On retrouve également pour les transitions entre les différentes séquences un dialogue soutenu entre William Randolph Hearst et Amelia Earhart (reprenant respectivement les rôles de Kublai Khan et Marco Polo) qui structure de belle manière l’ensemble du récit. Morceau choisi : « Earhart imaginait qu’elle expliquait (ou alors Hearst imaginait cette explication) que plus on voyageait, que plus on se perdait dans des villes au crépuscule, plus on accumulait d’indices pour comprendre d’autres villes, des villes visitées les jours ou les années précédents, des villes que l’on traverserait dans l’avenir, l’insaisissable avenir qui toujours s’immole sur la lame du présent pour qu’enfin le passé s’immobilise, et qui crée ainsi des structures, des avenues, des voisinages de la mémoire et des habitudes, une sorte de chez-soi à la fois enraciné dans le monde et n’y existant nulle part. »

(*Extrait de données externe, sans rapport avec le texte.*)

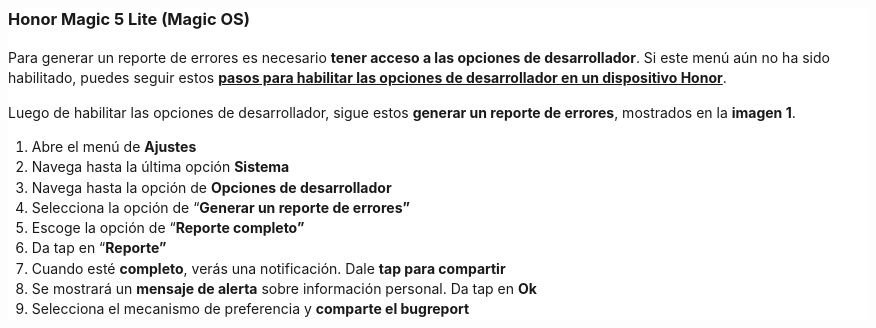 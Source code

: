### Honor Magic 5 Lite (Magic OS) 

Para generar un reporte de errores es necesario **tener acceso a las opciones de desarrollador**. Si este menú aún no ha sido habilitado, puedes seguir estos **[pasos para habilitar las opciones de desarrollador en un dispositivo Honor](../02-how-to-enable-developer-options/index.md#honor-magic-os)**. 

Luego de habilitar las opciones de desarrollador, sigue estos **generar un reporte de errores**, mostrados en la **imagen 1**.  

1. Abre el menú de **Ajustes**
2. Navega hasta la última opción **Sistema**
3. Navega hasta la opción de **Opciones de desarrollador**
4. Selecciona la opción de “**Generar un reporte de errores”**
5. Escoge la opción de “**Reporte completo”**
6. Da tap en “**Reporte”**
7. Cuando esté **completo**, verás una notificación. Dale **tap para compartir**  
8. Se mostrará un **mensaje de alerta** sobre  información personal. Da tap en **Ok**  
9. Selecciona el mecanismo de preferencia y **comparte el bugreport**  

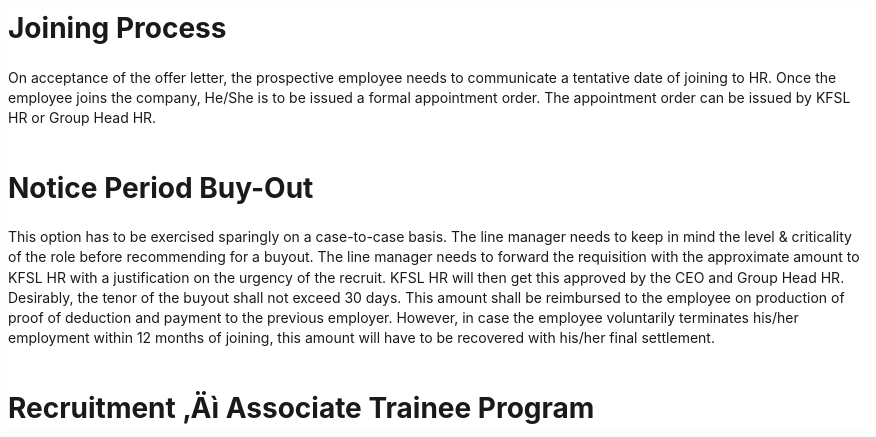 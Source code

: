 









# Joining Process













On acceptance of the offer letter, the prospective employee needs to communicate a tentative date of joining to HR. Once the employee joins the company, He/She is to be issued a formal appointment order. The appointment order can be issued by KFSL HR or Group Head HR.













# Notice Period Buy-Out













This option has to be exercised sparingly on a case-to-case basis. The line manager needs to keep in mind the level & criticality of the role before recommending for a buyout. The line manager needs to forward the requisition with the approximate amount to KFSL HR with a justification on the urgency of the recruit. KFSL HR will then get this approved by the CEO and Group Head HR. Desirably, the tenor of the buyout shall not exceed 30 days. This amount shall be reimbursed to the employee on production of proof of deduction and payment to the previous employer. However, in case the employee voluntarily terminates his/her employment within 12 months of joining, this amount will have to be recovered with his/her final settlement.













# Recruitment ‚Äì Associate Trainee Program
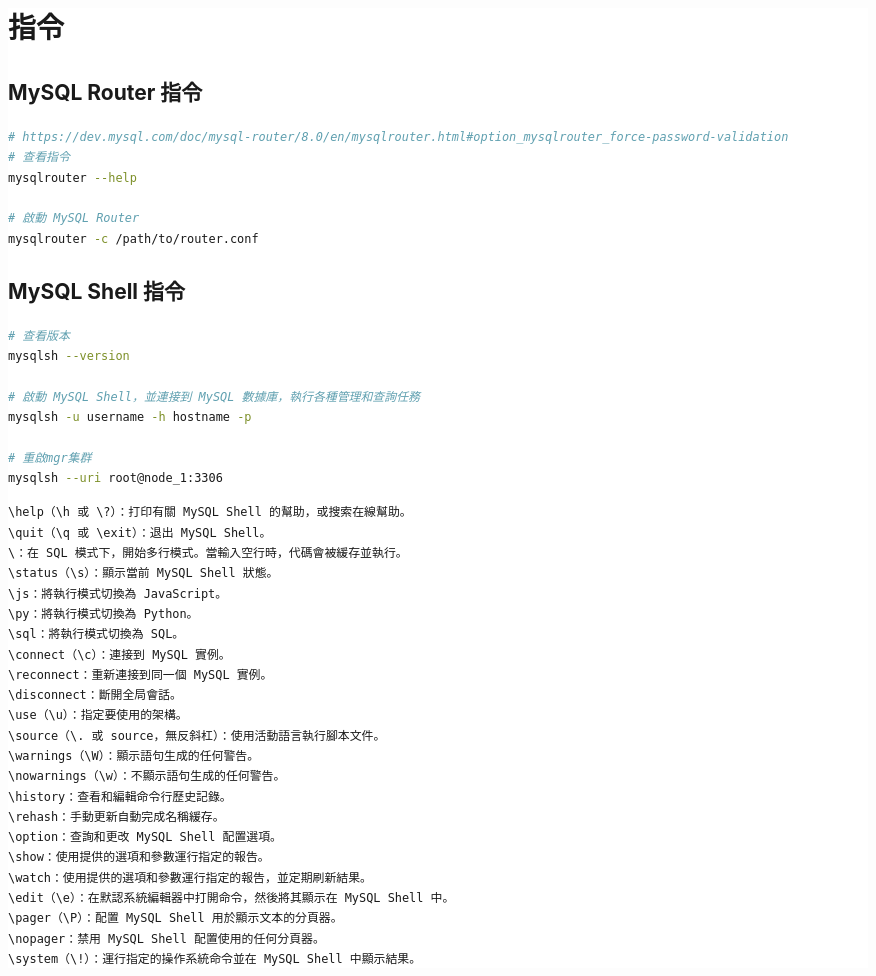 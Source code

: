 # 指令

## MySQL Router 指令

```bash
# https://dev.mysql.com/doc/mysql-router/8.0/en/mysqlrouter.html#option_mysqlrouter_force-password-validation
# 查看指令
mysqlrouter --help

# 啟動 MySQL Router
mysqlrouter -c /path/to/router.conf
```

## MySQL Shell 指令

```bash
# 查看版本
mysqlsh --version

# 啟動 MySQL Shell，並連接到 MySQL 數據庫，執行各種管理和查詢任務
mysqlsh -u username -h hostname -p

# 重啟mgr集群
mysqlsh --uri root@node_1:3306
```

```
\help（\h 或 \?）：打印有關 MySQL Shell 的幫助，或搜索在線幫助。
\quit（\q 或 \exit）：退出 MySQL Shell。
\：在 SQL 模式下，開始多行模式。當輸入空行時，代碼會被緩存並執行。
\status（\s）：顯示當前 MySQL Shell 狀態。
\js：將執行模式切換為 JavaScript。
\py：將執行模式切換為 Python。
\sql：將執行模式切換為 SQL。
\connect（\c）：連接到 MySQL 實例。
\reconnect：重新連接到同一個 MySQL 實例。
\disconnect：斷開全局會話。
\use（\u）：指定要使用的架構。
\source（\. 或 source，無反斜杠）：使用活動語言執行腳本文件。
\warnings（\W）：顯示語句生成的任何警告。
\nowarnings（\w）：不顯示語句生成的任何警告。
\history：查看和編輯命令行歷史記錄。
\rehash：手動更新自動完成名稱緩存。
\option：查詢和更改 MySQL Shell 配置選項。
\show：使用提供的選項和參數運行指定的報告。
\watch：使用提供的選項和參數運行指定的報告，並定期刷新結果。
\edit（\e）：在默認系統編輯器中打開命令，然後將其顯示在 MySQL Shell 中。
\pager（\P）：配置 MySQL Shell 用於顯示文本的分頁器。
\nopager：禁用 MySQL Shell 配置使用的任何分頁器。
\system（\!）：運行指定的操作系統命令並在 MySQL Shell 中顯示結果。
```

Tout comme le livre de Calvino, ici aussi il s’agit d’un livre construit comme un polyèdre présentant des villes (im)possibles – l’ambiguïté résultant du choc entre une ville idéale et une ville réelle. Le montage de fragments invite à chercher les conclusions, écrites sur tous ses angles en analysant, connectant et recombinant les différentes miniatures urbaines. Mais peut-être que le charme des villes réside précisément en ce qu’elle sait se cacher de mots...

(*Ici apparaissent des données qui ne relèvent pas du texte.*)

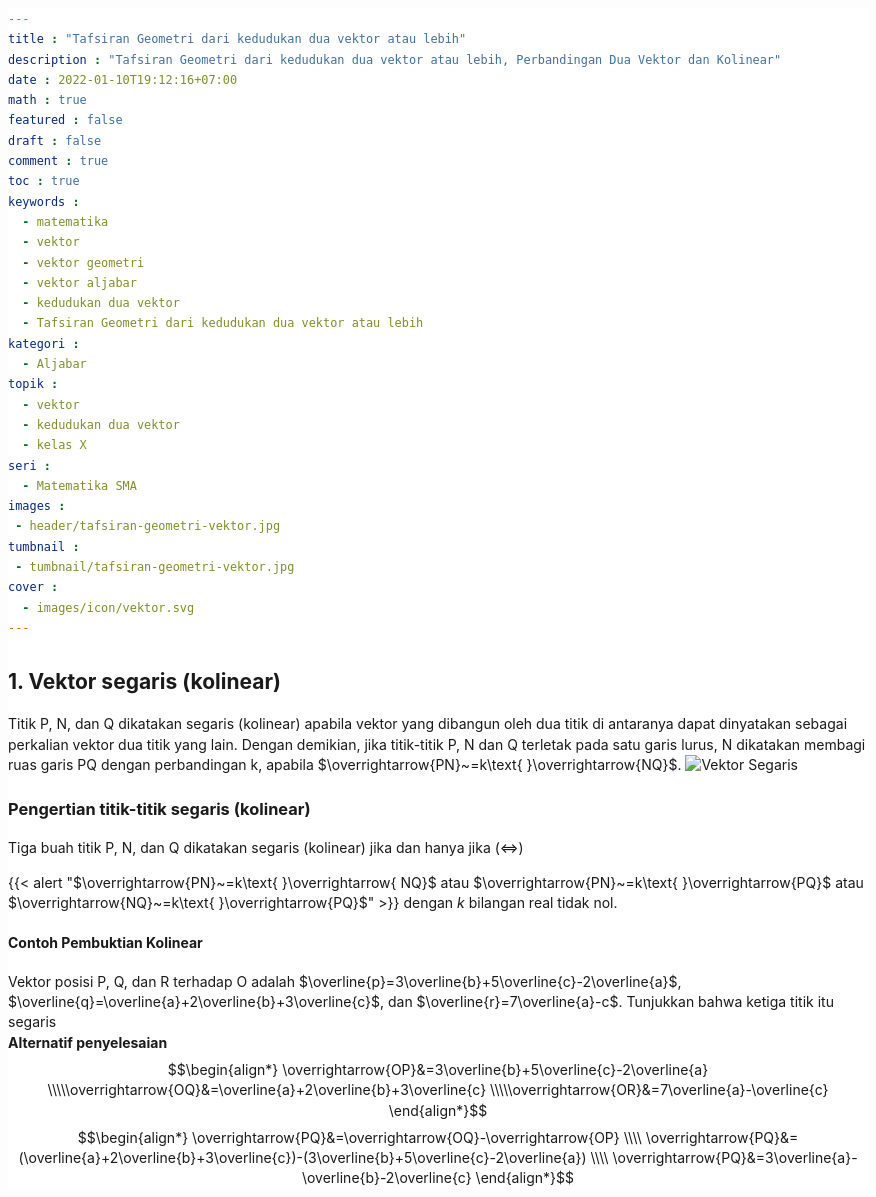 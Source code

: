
 ```yaml
---
title : "Tafsiran Geometri dari kedudukan dua vektor atau lebih"
description : "Tafsiran Geometri dari kedudukan dua vektor atau lebih, Perbandingan Dua Vektor dan Kolinear"
date : 2022-01-10T19:12:16+07:00
math : true
featured : false
draft : false
comment : true
toc : true
keywords : 
  - matematika
  - vektor
  - vektor geometri
  - vektor aljabar
  - kedudukan dua vektor
  - Tafsiran Geometri dari kedudukan dua vektor atau lebih
kategori : 
  - Aljabar
topik :
  - vektor
  - kedudukan dua vektor
  - kelas X
seri : 
  - Matematika SMA
images : 
 - header/tafsiran-geometri-vektor.jpg
tumbnail : 
 - tumbnail/tafsiran-geometri-vektor.jpg
cover : 
  - images/icon/vektor.svg
---
```

	
## 1. Vektor segaris (kolinear)
Titik P, N, dan Q dikatakan segaris (kolinear) apabila vektor yang dibangun oleh dua titik di antaranya dapat dinyatakan sebagai perkalian vektor dua titik yang lain. Dengan demikian, jika titik-titik P, N dan Q terletak pada satu garis lurus, N dikatakan membagi ruas garis PQ dengan perbandingan k, apabila $\overrightarrow{PN}~=k\text{ }\overrightarrow{NQ}$.
![Vektor Segaris](/images/matsma/vektor/vektor-segaris.jpg)
### Pengertian titik-titik segaris (kolinear)
Tiga buah titik P, N, dan Q dikatakan segaris (kolinear) jika dan hanya jika $(\Leftrightarrow )$

{{< alert "$\overrightarrow{PN}~=k\text{ }\overrightarrow{ NQ}$ atau $\overrightarrow{PN}~=k\text{ }\overrightarrow{PQ}$ atau $\overrightarrow{NQ}~=k\text{ }\overrightarrow{PQ}$" >}} 
dengan $k$ bilangan real tidak nol.
#### Contoh Pembuktian Kolinear
Vektor posisi P, Q, dan R terhadap O adalah $\overline{p}=3\overline{b}+5\overline{c}-2\overline{a}$, $\overline{q}=\overline{a}+2\overline{b}+3\overline{c}$, dan $\overline{r}=7\overline{a}-c$. Tunjukkan bahwa ketiga titik itu segaris  
**Alternatif penyelesaian**
$$\begin{align*}
\overrightarrow{OP}&=3\overline{b}+5\overline{c}-2\overline{a} \\\\\overrightarrow{OQ}&=\overline{a}+2\overline{b}+3\overline{c} \\\\\overrightarrow{OR}&=7\overline{a}-\overline{c}
\end{align*}$$
$$\begin{align*}
\overrightarrow{PQ}&=\overrightarrow{OQ}-\overrightarrow{OP} \\\\ \overrightarrow{PQ}&=(\overline{a}+2\overline{b}+3\overline{c})-(3\overline{b}+5\overline{c}-2\overline{a}) \\\\ \overrightarrow{PQ}&=3\overline{a}-\overline{b}-2\overline{c}
\end{align*}$$
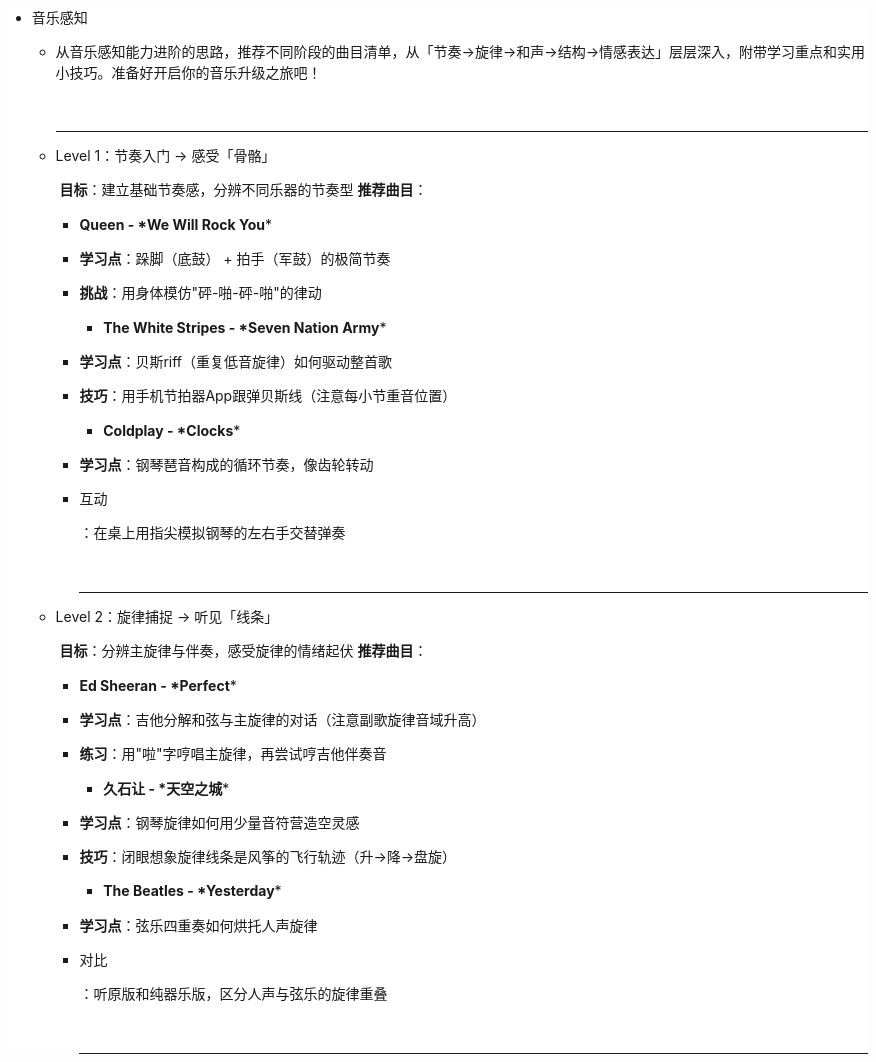 - 音乐感知

  - 从音乐感知能力进阶的思路，推荐不同阶段的曲目清单，从「节奏→旋律→和声→结构→情感表达」层层深入，附带学习重点和实用小技巧。准备好开启你的音乐升级之旅吧！

    ​	  

    ------

  - Level 1：节奏入门 → 感受「骨骼」

    ​	  **目标**：建立基础节奏感，分辨不同乐器的节奏型
    ​	  **推荐曲目**：
  
    - **Queen - \*We Will Rock You***
  
    - **学习点**：跺脚（底鼓） + 拍手（军鼓）的极简节奏

    - **挑战**：用身体模仿"砰-啪-砰-啪"的律动  

      - **The White Stripes - \*Seven Nation Army***

    - **学习点**：贝斯riff（重复低音旋律）如何驱动整首歌

    - **技巧**：用手机节拍器App跟弹贝斯线（注意每小节重音位置）  

      - **Coldplay - \*Clocks***

    - **学习点**：钢琴琶音构成的循环节奏，像齿轮转动

    - 互动

      ：在桌上用指尖模拟钢琴的左右手交替弹奏  

      ​		  

      ------

  - Level 2：旋律捕捉 → 听见「线条」

    ​	  **目标**：分辨主旋律与伴奏，感受旋律的情绪起伏
    ​	  **推荐曲目**：
  
    - **Ed Sheeran - \*Perfect***
  
    - **学习点**：吉他分解和弦与主旋律的对话（注意副歌旋律音域升高）

    - **练习**：用"啦"字哼唱主旋律，再尝试哼吉他伴奏音  

      - **久石让 - \*天空之城***

    - **学习点**：钢琴旋律如何用少量音符营造空灵感

    - **技巧**：闭眼想象旋律线条是风筝的飞行轨迹（升→降→盘旋）  

      - **The Beatles - \*Yesterday***

    - **学习点**：弦乐四重奏如何烘托人声旋律

    - 对比

      ：听原版和纯器乐版，区分人声与弦乐的旋律重叠  

      ​		  

      ------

Ce n’est pas le moindre mérite des Villes indivisibles de tutoyer passionnément Italo Calvino et gagner le commentaire que Pasolini adressait à l’auteur des Villes invisibles : « Calvino n’invente rien pour l’invention : il se contente de se concentrer sur une impression réelle – l’un des innombrables et intolérables chocs que provoquent en nous les midis ou les crépuscules, les mi-saisons ou les canicules, dans les coins les moins attendus ou les plus familiers des villes connues ou inconnues où nous vivons –, et tout en la ressentant dans sa qualité ravageuse de rêve, il l’analyse : les fragments séparés, démontés de cette analyse sont reprojetés dans le vide et dans le silence cosmique où l’imagination reconstruit précisément les rêves. C’est donc toujours une “base” de sensibilité réelle qui fournit la matière aux “sommets” poétiques et idéologiques. »
Oulipo, Les villes indivisibles, Nous, 2024, 192 pages, 22 euros.